§ STUDY MATERIAL:
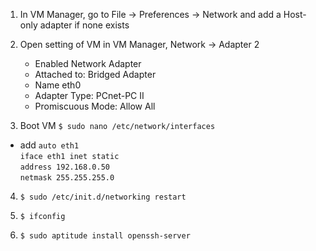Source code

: 1. In VM Manager, go to File -> Preferences -> Network and add a Host-only adapter if none exists

2. Open setting of VM in VM Manager, Network -> Adapter 2
    - Enabled Network Adapter
    - Attached to: Bridged Adapter
    - Name eth0
    - Adapter Type: PCnet-PC II
    - Promiscuous Mode: Allow All
3. Boot VM
    `$ sudo nano /etc/network/interfaces`
  - add
    `auto eth1`<br>
    `iface eth1 inet static`<br>
        `address 192.168.0.50`<br>
        `netmask 255.255.255.0`

4. `$ sudo /etc/init.d/networking restart`

5. `$ ifconfig`

6. `$ sudo aptitude install openssh-server`

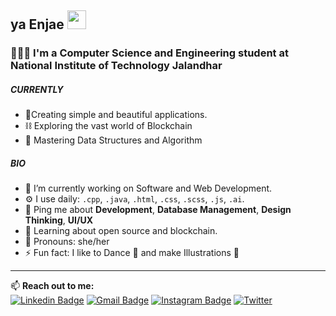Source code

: ## ya Enjae <img src="https://raw.githubusercontent.com/MartinHeinz/MartinHeinz/master/wave.gif" width="30px">

### 👩🏻‍💻 I'm a Computer Science and Engineering student at National Institute of Technology Jalandhar
<!-- <br>
 [See my Website](https://enjae.netlify.app) 
<br> -->

##### CURRENTLY
- 🎇Creating simple and beautiful applications.
- ⛓ Exploring the vast world of Blockchain 
- 🤍 Mastering Data Structures and Algorithm

##### BIO
- 🔭 I’m currently working on Software and Web Development.
- ⚙️ I use daily: `.cpp`, `.java`, `.html`, `.css`, `.scss`, `.js`, `.ai`.
- 💬 Ping me about **Development**, **Database Management**, **Design Thinking**, **UI/UX**
- 🌱 Learning about open source and blockchain.
- 👧 Pronouns: she/her 
- ⚡ Fun fact: I like to Dance 💃 and make Illustrations 🎨

<!-- 
<img width="490" height="165" src="https://github-readme-stats.vercel.app/api?username=enjae&show_icons=true&hide_border=false&line_height=20&title_color=f69673&icon_color=1b93c9&show_owner=true"/> -->
<!-- <img src="(https://github-readme-stats.vercel.app/api/top-langs/?username=enjae/"> -->
<!-- ![Top Langs](https://github-readme-stats.vercel.app/api/top-langs/?username=enjae&hide=TeX&layout=compact) -->

<hr>


📫 **Reach out to me:** <br>
[![Linkedin Badge](https://img.shields.io/badge/LinkedIn-0077B5?style=for-the-badge&logo=linkedin&logoColor=white)](https://www.linkedin.com/in/nandini-jaryal-3b8522201)   [![Gmail Badge](https://img.shields.io/badge/Gmail-D14836?style=for-the-badge&logo=gmail&logoColor=white)](mailto:jarialnandini1911@gmail.com)   [![Instagram Badge](https://img.shields.io/badge/Instagram-E4405F?style=for-the-badge&logo=instagram&logoColor=white)](https://www.instagram.com/enjae_/)   [![Twitter](https://img.shields.io/badge/Twitter-1DA1F2?style=for-the-badge&logo=twitter&logoColor=white)](https://twitter.com/enjaeee) 



<!-- **enjae/enjae** is a ✨ _special_ ✨ repository because its `README.md` (this file) appears on your GitHub profile.

Here are some ideas to get you started: -->

<!-- 
- 🌱 I’m currently learning Blockchain and related technologies like Ethereum, Tezos , Smart contracts, Web3 and more 💻
- 👯 I’m looking to collaborate on anything related to blockchain and web development 😃
- 🤔 I’m looking for help with learning how to create Smart Contracts.
- 💬 Ask me about Database Management, Software Development, Frontend Development, UI/UX and Machine Learning
- 📫 Contact me: [![Linkedin Badge](https://img.shields.io/badge/LinkedIn-0077B5?style=for-the-badge&logo=linkedin&logoColor=white)](https://www.linkedin.com/in/nandini-jaryal-3b8522201)   [![Gmail Badge](https://img.shields.io/badge/Gmail-D14836?style=for-the-badge&logo=gmail&logoColor=white)](mailto:jarialnandini1911@gmail.com)   [![Instagram Badge](https://img.shields.io/badge/Instagram-E4405F?style=for-the-badge&logo=instagram&logoColor=white)](https://www.instagram.com/enjae_/)   [![Twitter](https://img.shields.io/badge/Twitter-1DA1F2?style=for-the-badge&logo=twitter&logoColor=white)](https://twitter.com/enjaeee) -->


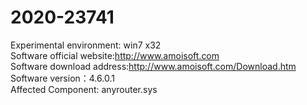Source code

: # 2020-23741  
Experimental environment: win7 x32  
Software official website:http://www.amoisoft.com  
Software download address:http://www.amoisoft.com/Download.htm  
Software version：4.6.0.1  
Affected Component: anyrouter.sys  
  
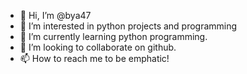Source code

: - 👋 Hi, I’m @bya47
- 👀 I’m interested in python projects and programming
- 🌱 I’m currently learning python programming.
- 💞️ I’m looking to collaborate on github.
- 📫 How to reach me to be emphatic!

<!---
bya47/bya47 is a ✨ special ✨ repository because its `README.md` (this file) appears on your GitHub profile.
You can click the Preview link to take a look at your changes.
--->
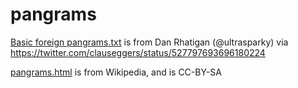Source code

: # pangrams

[Basic foreign pangrams.txt](https://github.com/davelab6/pangrams/blob/master/Basic%20foreign%20pangrams.txt) is from Dan Rhatigan (@ultrasparky) via https://twitter.com/clauseggers/status/527797693696180224

[pangrams.html](https://github.com/davelab6/pangrams/blob/master/pangrams.html) is from Wikipedia, and is CC-BY-SA
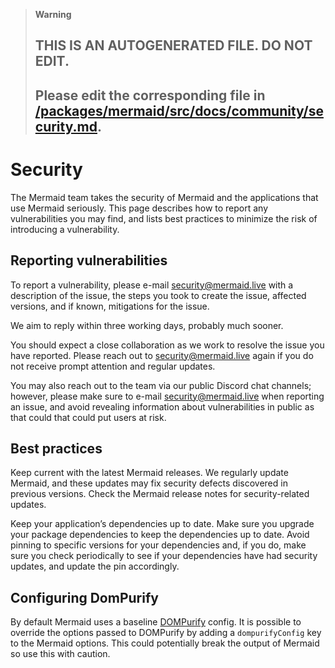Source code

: > **Warning**
>
> ## THIS IS AN AUTOGENERATED FILE. DO NOT EDIT.
>
> ## Please edit the corresponding file in [/packages/mermaid/src/docs/community/security.md](../../packages/mermaid/src/docs/community/security.md).

# Security

The Mermaid team takes the security of Mermaid and the applications that use Mermaid seriously. This page describes how to report any vulnerabilities you may find, and lists best practices to minimize the risk of introducing a vulnerability.

## Reporting vulnerabilities

To report a vulnerability, please e-mail <security@mermaid.live> with a description of the issue, the steps you took to create the issue, affected versions, and if known, mitigations for the issue.

We aim to reply within three working days, probably much sooner.

You should expect a close collaboration as we work to resolve the issue you have reported. Please reach out to <security@mermaid.live> again if you do not receive prompt attention and regular updates.

You may also reach out to the team via our public Discord chat channels; however, please make sure to e-mail <security@mermaid.live> when reporting an issue, and avoid revealing information about vulnerabilities in public as that could that could put users at risk.

## Best practices

Keep current with the latest Mermaid releases. We regularly update Mermaid, and these updates may fix security defects discovered in previous versions. Check the Mermaid release notes for security-related updates.

Keep your application’s dependencies up to date. Make sure you upgrade your package dependencies to keep the dependencies up to date. Avoid pinning to specific versions for your dependencies and, if you do, make sure you check periodically to see if your dependencies have had security updates, and update the pin accordingly.

## Configuring DomPurify

By default Mermaid uses a baseline [DOMPurify](https://github.com/cure53/DOMPurify) config. It is possible to override the options passed to DOMPurify by adding a `dompurifyConfig` key to the Mermaid options. This could potentially break the output of Mermaid so use this with caution.
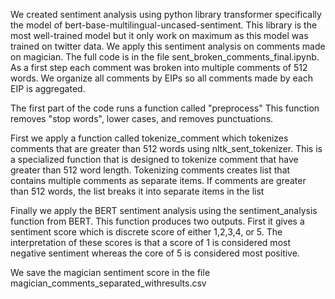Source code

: We created sentiment analysis using python library transformer specifically the model of bert-base-multilingual-uncased-sentiment. This library is the most well-trained model but it only work on maximum 
as this model was trained on twitter data. We apply this sentiment analysis on comments made on magician. The full code is in the file sent_broken_comments_final.ipynb. As a first step each comment was 
broken into multiple comments of 512 words. We organize all comments by EIPs so all comments made by each EIP is aggregated.

The first part of the code runs a function called "preprocess" This function removes "stop words", lower cases, and removes punctuations. 

First we apply a function called tokenize_comment which tokenizes comments that are greater than 512 words using nltk_sent_tokenizer. This is a specialized function that is designed to tokenize comment that
have greater than 512 word length. Tokenizing comments creates list that contains multiple comments as separate items. If comments are greater than 512 words, the list breaks it into separate items in the list

Finally we apply the BERT sentiment analysis using the sentiment_analysis function from BERT. This function produces two outputs. First it gives a sentiment score which is discrete score of either 1,2,3,4, or 5.
The interpretation of these scores is that a score of 1 is considered most negative sentiment whereas the core of 5 is considered most positive.

We save the magician sentiment score in the file magician_comments_separated_withresults.csv 

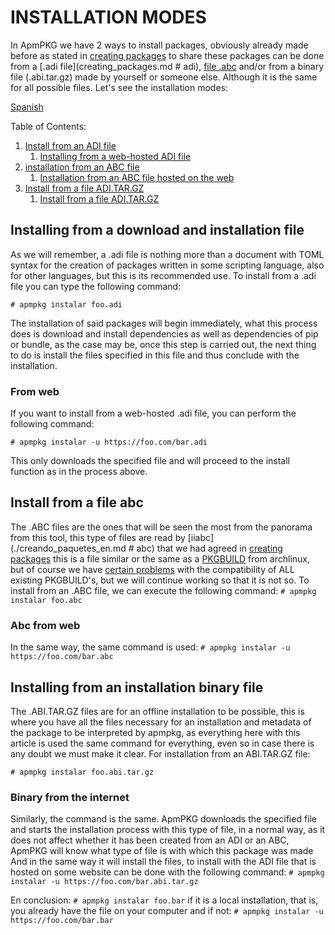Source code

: # INSTALLATION MODES
In ApmPKG we have 2 ways to install packages, obviously already made before as stated in [creating packages](./creando_paquetes_en.md) to share these packages can be done from a [.adi file](creating_packages.md # adi), [file .abc](creating_packages.md#abc) and/or from a binary file (.abi.tar.gz) made by yourself or someone else. Although it is the same for all possible files. Let's see the installation modes:

[Spanish](./modos_de_instalacion.md)

Table of Contents:
1. [Install from an ADI file](#installing-from-a-download-and-installation-file)
	1. [Installing from a web-hosted ADI file](#from-web)
2. [installation from an ABC file](#install-from-a-file-abc)
	1. [Installation from an ABC file hosted on the web](#abc-from-web)
3. [Install from a file ADI.TAR.GZ](#installing-from-an-installation-binary-file)
	1. [Install from a file ADI.TAR.GZ](#binary-from-the-internet)
	
	


## Installing from a download and installation file
As we will remember, a .adi file is nothing more than a document with TOML syntax for the creation of packages written in some scripting language, also for other languages, but this is its recommended use. To install from a .adi file you can type the following command:

`# apmpkg instalar foo.adi`

The installation of said packages will begin immediately, what this process does is download and install dependencies as well as dependencies of pip or bundle, as the case may be, once this step is carried out, the next thing to do is install the files specified in this file and thus conclude with the installation.

### From web

If you want to install from a web-hosted .adi file, you can perform the following command:

`# apmpkg instalar -u https://foo.com/bar.adi`

This only downloads the specified file and will proceed to the install function as in the process above.


## Install from a file abc

The .ABC files are the ones that will be seen the most from the panorama from this tool, this type of files are read by [iiabc](./creando_paquetes_en.md # abc) that we had agreed in [creating packages](./creando_paquetes_en.md#complications-abc) this is a file similar or the same as a [PKGBUILD](https://wiki.archlinux.org/index.php/PKGBUILD) from archlinux, but of course we have [certain problems](./creando_paquetes_en.md) with the compatibility of ALL existing PKGBUILD's, but we will continue working so that it is not so. To install from an .ABC file, we can execute the following command:
`# apmpkg instalar foo.abc`

### Abc from web

In the same way, the same command is used:
`# apmpkg instalar -u https://foo.com/bar.abc`

## Installing from an installation binary file

The .ABI.TAR.GZ files are for an offline installation to be possible, this is where you have all the files necessary for an installation and metadata of the package to be interpreted by apmpkg, as everything here with this article is used the same command for everything, even so in case there is any doubt we must make it clear. For installation from an ABI.TAR.GZ file:

`# apmpkg instalar foo.abi.tar.gz`

### Binary from the internet

Similarly, the command is the same. ApmPKG downloads the specified file and starts the installation process with this type of file, in a normal way, as it does not affect whether it has been created from an ADI or an ABC, ApmPKG will know what type of file is with which this package was made And in the same way it will install the files, to install with the ADI file that is hosted on some website can be done with the following command:
`# apmpkg instalar -u https://foo.com/bar.abi.tar.gz`

En conclusion: 
`# apmpkg instalar foo.bar` if it is a local installation, that is, you already have the file on your computer and if not: `# apmpkg instalar -u https://foo.com/bar.bar`
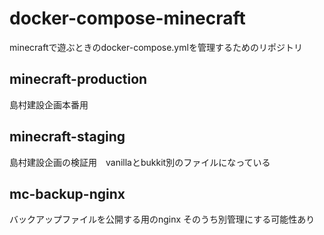 # docker-compose-minecraft

minecraftで遊ぶときのdocker-compose.ymlを管理するためのリポジトリ

## minecraft-production

島村建設企画本番用

## minecraft-staging

島村建設企画の検証用　vanillaとbukkit別のファイルになっている

## mc-backup-nginx

バックアップファイルを公開する用のnginx
そのうち別管理にする可能性あり

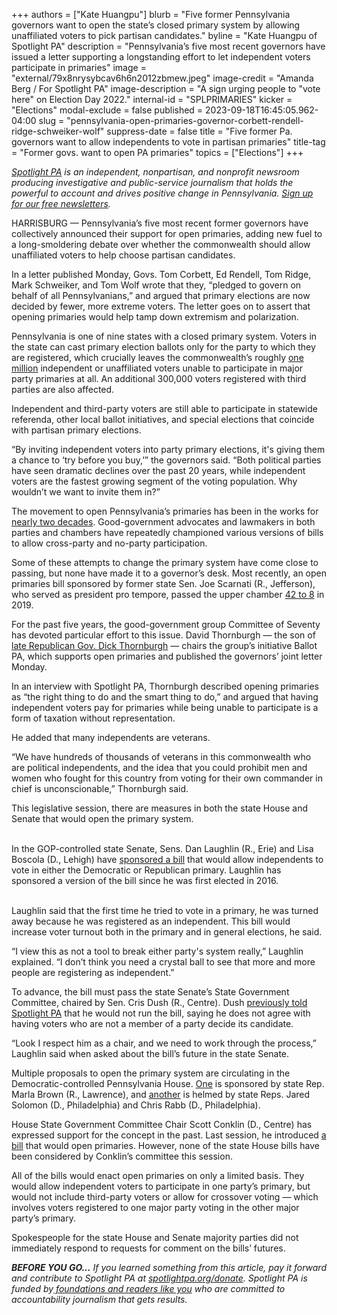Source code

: +++
authors = ["Kate Huangpu"]
blurb = "Five former Pennsylvania governors want to open the state’s closed primary system by allowing unaffiliated voters to pick partisan candidates."
byline = "Kate Huangpu of Spotlight PA"
description = "Pennsylvania’s five most recent governors have issued a letter supporting a longstanding effort to let independent voters participate in primaries"
image = "external/79x8nrysybcav6h6n2012zbmew.jpeg"
image-credit = "Amanda Berg / For Spotlight PA"
image-description = "A sign urging people to \"vote here\" on Election Day 2022."
internal-id = "SPLPRIMARIES"
kicker = "Elections"
modal-exclude = false
published = 2023-09-18T16:45:05.962-04:00
slug = "pennsylvania-open-primaries-governor-corbett-rendell-ridge-schweiker-wolf"
suppress-date = false
title = "Five former Pa. governors want to allow independents to vote in partisan primaries"
title-tag = "Former govs. want to open PA primaries"
topics = ["Elections"]
+++

<a href="https://www.spotlightpa.org/"><em>Spotlight PA</em></a><em> is an independent, nonpartisan, and nonprofit newsroom producing investigative and public-service journalism that holds the powerful to account and drives positive change in Pennsylvania. </em><a href="https://www.spotlightpa.org/newsletters"><em>Sign up for our free newsletters</em></a><em>.</em>

HARRISBURG — Pennsylvania’s five most recent former governors have collectively announced their support for open primaries, adding new fuel to a long-smoldering debate over whether the commonwealth should allow unaffiliated voters to help choose partisan candidates.

In a letter published Monday, Govs. Tom Corbett, Ed Rendell, Tom Ridge, Mark Schweiker, and Tom Wolf wrote that they, “pledged to govern on behalf of all Pennsylvanians,” and argued that primary elections are now decided by fewer, more extreme voters. The letter goes on to assert that opening primaries would help tamp down extremism and polarization.

Pennsylvania is one of nine states with a closed primary system. Voters in the state can cast primary election ballots only for the party to which they are registered, which crucially leaves the commonwealth’s roughly <a href="https://www.dos.pa.gov/VotingElections/OtherServicesEvents/VotingElectionStatistics/Pages/VotingElectionStatistics.aspx">one million</a> independent or unaffiliated voters unable to participate in major party primaries at all. An additional 300,000 voters registered with third parties are also affected.

Independent and third-party voters are still able to participate in statewide referenda, other local ballot initiatives, and special elections that coincide with partisan primary elections.

<script src="https://www.spotlightpa.org/embed.js" async></script><div data-spl-embed-version="1" data-spl-src="https://www.spotlightpa.org/embeds/newsletter/"></div>

“By inviting independent voters into party primary elections, it&#39;s giving them a chance to ‘try before you buy,’” the governors said. “Both political parties have seen dramatic declines over the past 20 years, while independent voters are the fastest growing segment of the voting population. Why wouldn’t we want to invite them in?”

The movement to open Pennsylvania’s primaries has been in the works for <a href="https://www.legis.state.pa.us/cfdocs/billinfo/billinfo.cfm?syear=1995&amp;sind=0&amp;body=H&amp;type=B&amp;bn=2919">nearly two decades</a>. Good-government advocates and lawmakers in both parties and chambers have repeatedly championed various versions of bills to allow cross-party and no-party participation.

Some of these attempts to change the primary system have come close to passing, but none have made it to a governor’s desk. Most recently, an open primaries bill sponsored by former state Sen. Joe Scarnati (R., Jefferson), who served as president pro tempore, passed the upper chamber <a href="https://www.legis.state.pa.us/CFDOCS/Legis/RC/Public/rc_view_action2.cfm?sess_yr=2019&amp;sess_ind=0&amp;rc_body=S&amp;rc_nbr=177">42 to 8</a> in 2019.

For the past five years, the good-government group Committee of Seventy has devoted particular effort to this issue. David Thornburgh — the son of <a href="https://www.spotlightpa.org/news/2020/12/dick-thornburgh-dies-former-pennsylvania-governor/">late Republican Gov. Dick Thornburgh</a> — chairs the group’s initiative Ballot PA, which supports open primaries and published the governors’ joint letter Monday.

In an interview with Spotlight PA, Thornburgh described opening primaries as “the right thing to do and the smart thing to do,” and argued that having independent voters pay for primaries while being unable to participate is a form of taxation without representation.

He added that many independents are veterans.

“We have hundreds of thousands of veterans in this commonwealth who are political independents, and the idea that you could prohibit men and women who fought for this country from voting for their own commander in chief is unconscionable,” Thornburgh said.

This legislative session, there are measures in both the state House and Senate that would open the primary system.

<br/>In the GOP-controlled state Senate, Sens. Dan Laughlin (R., Erie) and Lisa Boscola (D., Lehigh) have <a href="https://www.legis.state.pa.us//cfdocs/Legis/CSM/showMemoPublic.cfm?chamber=S&amp;SPick=20230&amp;cosponId=38940">sponsored a bill</a> that would allow independents to vote in either the Democratic or Republican primary. Laughlin has sponsored a version of the bill since he was first elected in 2016.

<br/>Laughlin said that the first time he tried to vote in a primary, he was turned away because he was registered as an independent. This bill would increase voter turnout both in the primary and in general elections, he said.

“I view this as not a tool to break either party&#39;s system really,” Laughlin explained. “I don’t think you need a crystal ball to see that more and more people are registering as independent.”

To advance, the bill must pass the state Senate’s State Government Committee, chaired by Sen. Cris Dush (R., Centre). Dush <a href="https://www.spotlightpa.org/news/2023/04/pa-primary-election-2023-indepedents-third-party/">previously told Spotlight PA</a> that he would not run the bill, saying he does not agree with having voters who are not a member of a party decide its candidate.

“Look I respect him as a chair, and we need to work through the process,” Laughlin said when asked about the bill’s future in the state Senate.

Multiple proposals to open the primary system are circulating in the Democratic-controlled Pennsylvania House. <a href="https://www.legis.state.pa.us//cfdocs/Legis/CSM/showMemoPublic.cfm?chamber=H&amp;SPick=20230&amp;cosponId=40070">One</a> is sponsored by state Rep. Marla Brown (R., Lawrence), and <a href="https://www.legis.state.pa.us//cfdocs/Legis/CSM/showMemoPublic.cfm?chamber=H&amp;SPick=20230&amp;cosponId=39788">another</a> is helmed by state Reps. Jared Solomon (D., Philadelphia) and Chris Rabb (D., Philadelphia).

<script src="https://www.spotlightpa.org/embed.js" async></script><div data-spl-embed-version="1" data-spl-src="https://www.spotlightpa.org/embeds/donate/"></div>

House State Government Committee Chair Scott Conklin (D., Centre) has expressed support for the concept in the past. Last session, he introduced <a href="https://www.thecentersquare.com/pennsylvania/legislation-would-open-pennsylvanias-primaries-to-all/article_4b71b4bc-1d98-11ed-9f75-3b501f33199b.html">a bill</a> that would open primaries. However, none of the state House bills have been considered by Conklin’s committee this session.

All of the bills would enact open primaries on only a limited basis. They would allow independent voters to participate in one party’s primary, but would not include third-party voters or allow for crossover voting — which involves voters registered to one major party voting in the other major party’s primary.

Spokespeople for the state House and Senate majority parties did not immediately respond to requests for comment on the bills’ futures.

<strong><em>BEFORE YOU GO…</em></strong><em> If you learned something from this article, pay it forward and contribute to Spotlight PA at </em><a href="https://www.spotlightpa.org/donate"><em>spotlightpa.org/donate</em></a><em>. Spotlight PA is funded by</em><a href="https://www.spotlightpa.org/support"><em> foundations and readers like you</em></a><em> who are committed to accountability journalism that gets results.</em>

§ EXERCISE DIRECTIONS: Gather each line from the listing above that holds "local".

§ YOUR RESPONSE:
`# apmpkg instalar foo.bar` if it is a local installation, that is, you already have the file on your computer and if not: `# apmpkg instalar -u https://foo.com/bar.bar`
Independent and third-party voters are still able to participate in statewide referenda, other local ballot initiatives, and special elections that coincide with partisan primary elections.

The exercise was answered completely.